Work to complete>
Write out once more the lines running from the top of the entries below to the line with "F10 on Windows)", both ends included.

Data records>
= = = = = = =

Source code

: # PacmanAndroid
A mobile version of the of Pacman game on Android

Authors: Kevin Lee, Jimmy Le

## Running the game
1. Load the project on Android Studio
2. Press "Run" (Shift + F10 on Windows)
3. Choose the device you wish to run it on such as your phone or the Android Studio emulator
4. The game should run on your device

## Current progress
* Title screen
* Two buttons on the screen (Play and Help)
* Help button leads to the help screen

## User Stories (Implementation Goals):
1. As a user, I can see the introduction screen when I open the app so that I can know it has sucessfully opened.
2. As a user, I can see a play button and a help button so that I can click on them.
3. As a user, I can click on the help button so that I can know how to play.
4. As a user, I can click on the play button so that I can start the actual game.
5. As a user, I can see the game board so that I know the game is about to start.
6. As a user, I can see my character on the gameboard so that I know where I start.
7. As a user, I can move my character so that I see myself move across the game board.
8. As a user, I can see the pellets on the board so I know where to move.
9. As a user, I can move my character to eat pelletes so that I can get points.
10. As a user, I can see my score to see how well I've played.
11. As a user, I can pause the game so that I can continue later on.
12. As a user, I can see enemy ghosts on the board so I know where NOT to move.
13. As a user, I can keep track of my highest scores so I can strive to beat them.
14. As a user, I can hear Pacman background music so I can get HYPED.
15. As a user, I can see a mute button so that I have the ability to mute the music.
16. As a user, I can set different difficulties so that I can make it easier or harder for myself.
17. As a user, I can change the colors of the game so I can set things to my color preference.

= = = = = = =

Response>
Source code

: # PacmanAndroid
A mobile version of the of Pacman game on Android

Authors: Kevin Lee, Jimmy Le

## Running the game
1. Load the project on Android Studio
2. Press "Run" (Shift + F10 on Windows)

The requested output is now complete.